Those of us who write code can, and should, be thankful for the existence and popularity of code version control systems. Git & Github are probably the most famous such software, but many other options are available.
These are systems that keep track of the changes you make to code over time – the who, when, and if used properly, hopefully the why of them. Whilst they are nigh-on-essential for analyst teams that code, they can be greatly useful even for the solo data analyst. Who amongst us never wanted to undo the all the changes we made to our project today after we somehow broke all of yesterday’s stellar work? Who amongst us has never wanted to remember why we made a decision when seeking inspiration from code written a year ago?
In more recent times I’ve started to realise benefits from version-controlling my data as well as my code.
Even when you have a perfect version-controlled copy of your original analysis queries and code, you might still not be able to fully recreate and evolve your analysis if something about the original source of your data changes.
Database schemas change, tables are deleted, definitions are altered, data is archived, deleted, anonymised, people with access quit, companies go bust; there are any number of reasons why running the data retrieval query that worked yesterday might not work today.
If your analysis is most definitely a one-off thing then that might be fine. But if you are ever likely to get follow-up questions in the future, about more than just the encoded logic of your analysis, you might wish you had a copy of the data you actually used when you did the analysis.
Furthermore, analysis is an iterative process. As you develop and experiment with your approach to a given work product, in a similar vein to the coding process, you might occasionally wish you could turn back the clock and use the data you had before you or someone else messed something up in the latest pull.

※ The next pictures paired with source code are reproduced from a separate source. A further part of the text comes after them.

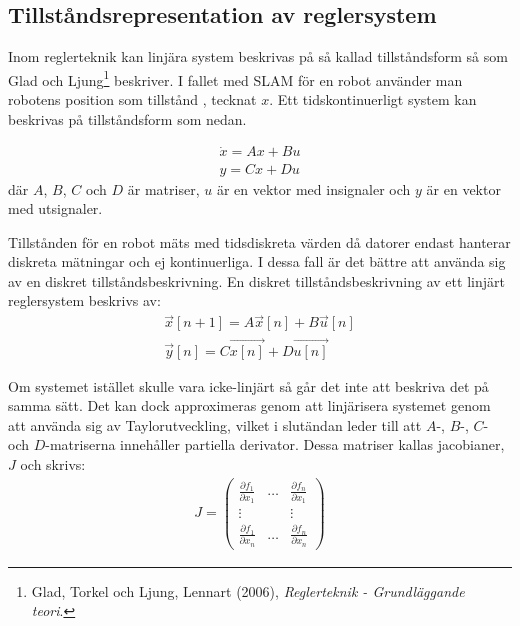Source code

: \documentclass[a4paper,12pt,fleqn]{article}
\begin{document}
\newpage

\subsection{Tillståndsrepresentation av reglersystem}

Inom reglerteknik kan linjära system beskrivas på så kallad tillståndsform så som Glad och Ljung\footnote{Glad, Torkel och Ljung, Lennart (2006), \textit{Reglerteknik - Grundläggande teori}.} beskriver. I fallet med SLAM för en robot använder man robotens position som tillstånd , tecknat $x$. Ett tidskontinuerligt system kan beskrivas på tillståndsform som nedan.

\begin{gather}
\dot{x}=Ax+Bu \\
y=Cx+Du	
\label{equ:tillstand}
\end{gather}
där $A$, $B$, $C$ och $D$ är matriser, $u$ är en vektor med insignaler och $y$ är en vektor med utsignaler.

Tillstånden för en robot mäts med tidsdiskreta värden då datorer endast hanterar diskreta mätningar och ej kontinuerliga. I dessa fall är det bättre att använda sig av en diskret tillståndsbeskrivning. En diskret tillståndsbeskrivning av ett linjärt reglersystem beskrivs av: 
\begin{gather}
\vec{x}[n+1] = A\vec{x}[n] + B\vec{u}[n] \\
\vec{y}[n] = C\vec{x[n]} + D\vec{u[n]}
\end{gather}

Om systemet istället skulle vara icke-linjärt så går det inte att beskriva det på samma sätt. Det kan dock approximeras genom att linjärisera systemet genom att använda sig av Taylorutveckling, vilket i slutändan leder till att $A$-, $B$-, $C$- och $D$-matriserna innehåller partiella derivator. Dessa matriser kallas jacobianer, $J$ och skrivs:
\begin{gather}
	J= \begin{pmatrix}
	\frac{\partial f_1}{\partial x_1} & \dots & \frac{\partial f_n}{\partial x_1} \\
	  							\vdots &       & \vdots \\
	  \frac{\partial f_1}{\partial x_n} & \dots & \frac{\partial f_n}{\partial x_n}
	  \end{pmatrix}
\end{gather}
\end{document}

To quote the Institute of Data Analytics on “Why is Data Versioning Important?“:
Reproducibility: In data science, ensuring that analyses and models can be replicated requires access to the exact versions of datasets used. Data versioning facilitates this by providing a detailed record of data changes and enabling easy access to past versions.
Collaboration: In team settings, different members might need to work on various aspects of a dataset. Without proper versioning, this can lead to conflicts, overwritten data and confusion. Data versioning tools allow team members to work independently while ensuring that their contributions can be integrated.

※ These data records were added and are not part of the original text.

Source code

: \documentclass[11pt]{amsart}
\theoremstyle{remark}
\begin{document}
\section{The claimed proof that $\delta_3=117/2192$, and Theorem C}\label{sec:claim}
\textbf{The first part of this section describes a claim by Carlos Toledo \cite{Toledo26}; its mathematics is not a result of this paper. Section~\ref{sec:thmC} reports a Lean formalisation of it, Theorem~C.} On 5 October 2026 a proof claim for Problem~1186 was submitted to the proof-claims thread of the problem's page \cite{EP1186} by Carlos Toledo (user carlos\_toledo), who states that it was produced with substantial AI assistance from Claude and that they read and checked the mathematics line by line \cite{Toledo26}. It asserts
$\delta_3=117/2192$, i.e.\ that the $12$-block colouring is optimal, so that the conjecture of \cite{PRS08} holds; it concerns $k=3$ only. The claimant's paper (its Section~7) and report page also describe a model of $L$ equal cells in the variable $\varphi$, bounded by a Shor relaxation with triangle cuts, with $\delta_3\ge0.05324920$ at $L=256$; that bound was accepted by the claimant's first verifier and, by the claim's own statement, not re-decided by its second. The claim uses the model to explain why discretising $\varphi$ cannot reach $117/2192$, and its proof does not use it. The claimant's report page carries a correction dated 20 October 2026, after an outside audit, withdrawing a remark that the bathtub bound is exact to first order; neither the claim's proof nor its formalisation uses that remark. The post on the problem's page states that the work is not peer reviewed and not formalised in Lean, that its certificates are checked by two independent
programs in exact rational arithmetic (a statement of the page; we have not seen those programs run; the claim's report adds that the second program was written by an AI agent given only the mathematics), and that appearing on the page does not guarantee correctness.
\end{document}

Data Integrity: Data is rarely static, it is often dynamic; it evolves due to updates, corrections and additions. Keeping track of these changes helps maintain the integrity of the data. If an error is introduced, versioning allows data scientists to pinpoint when and where the error occurred and to roll back to a correct version if necessary.

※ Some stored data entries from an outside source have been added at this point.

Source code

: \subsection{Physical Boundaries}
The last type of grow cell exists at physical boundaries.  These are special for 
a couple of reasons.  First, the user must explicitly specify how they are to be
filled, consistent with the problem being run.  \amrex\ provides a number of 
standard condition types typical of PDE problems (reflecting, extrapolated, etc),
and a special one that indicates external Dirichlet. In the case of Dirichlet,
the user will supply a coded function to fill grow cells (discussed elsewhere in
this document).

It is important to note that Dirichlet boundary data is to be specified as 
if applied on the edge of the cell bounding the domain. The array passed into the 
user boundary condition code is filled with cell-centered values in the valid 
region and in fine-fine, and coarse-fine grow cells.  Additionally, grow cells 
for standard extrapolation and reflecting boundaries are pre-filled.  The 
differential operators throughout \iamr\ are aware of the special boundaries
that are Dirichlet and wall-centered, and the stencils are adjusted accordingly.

Auditability: For industries that require strict compliance and auditing standards, such as finance and healthcare, data versioning provides a transparent trail of data modifications. This can be crucial for audits, regulatory compliance and ensuring the credibility of data-driven decisions.
Experimentation: In the exploratory phases of data science, multiple hypotheses and approaches are tested. Data versioning allows data scientists to branch out from a specific dataset version to explore various methods and then merge the best results back into the main dataset. This freedom to experiment without fear of losing previous work accelerates innovation and discovery.
Whilst you can generally store smaller, ideally text-based, datafiles in the typical version control systems like Git just fine – and indeed Github displays the likes of csvs quite nicely in a web browser – these systems are not usually designed for storing and version controlling large or binary datasets. In Github, for instance, you will get a warning for files greater than 50mb and there’s a hard limit of 100mb. The diff view will also be pretty useless in many cases.
Git is not designed to handle large SQL files. To share large databases with other developers, we recommend using a file sharing service.
Whilst I do not presently have access to a organisation-wide formal data version control system, I have found a good personal (and potentially team) solution within the “pins” library.
This library is available for both R and Python, so it might well work well for you too if you’re a user of either or both.
From the blurb of the R version:
The pins package publishes data, models, and other R objects, making it easy to share them across projects and with your colleagues. You can pin objects to a variety of pin boards, including folders (to share on a networked drive or with services like DropBox), Posit Connect, Databricks, Amazon S3, Google Cloud Storage, Azure storage, and Microsoft 365 (OneDrive and SharePoint). Pins can be automatically versioned, making it straightforward to track changes, re-run analyses on historical data, and undo mistakes.
You can use pins from Python as well as R. For example, you can use one language to read a pin created with the other.
Let’s see how it works in R!
First we need to create a “pinboard” in order to have some place to “pin” our data onto. You might think of this as being the nearest equivalent of a Github repo.
There are many storage options for where you want to store your data, as can be seen from the multitude of board_ functions in the package.
Presently they include:
- an Azure storage container
- Posit Connect
- a Databricks volume
- Google Cloud Storage
- a Google Drive folder
- a local folder, on your computer
- a OneDrive or Sharepoint library
- an S3 bucket
In my examples below I will be using a Google Drive folder, but, aside from the board_ function, everything else should work the same irrespective of destination.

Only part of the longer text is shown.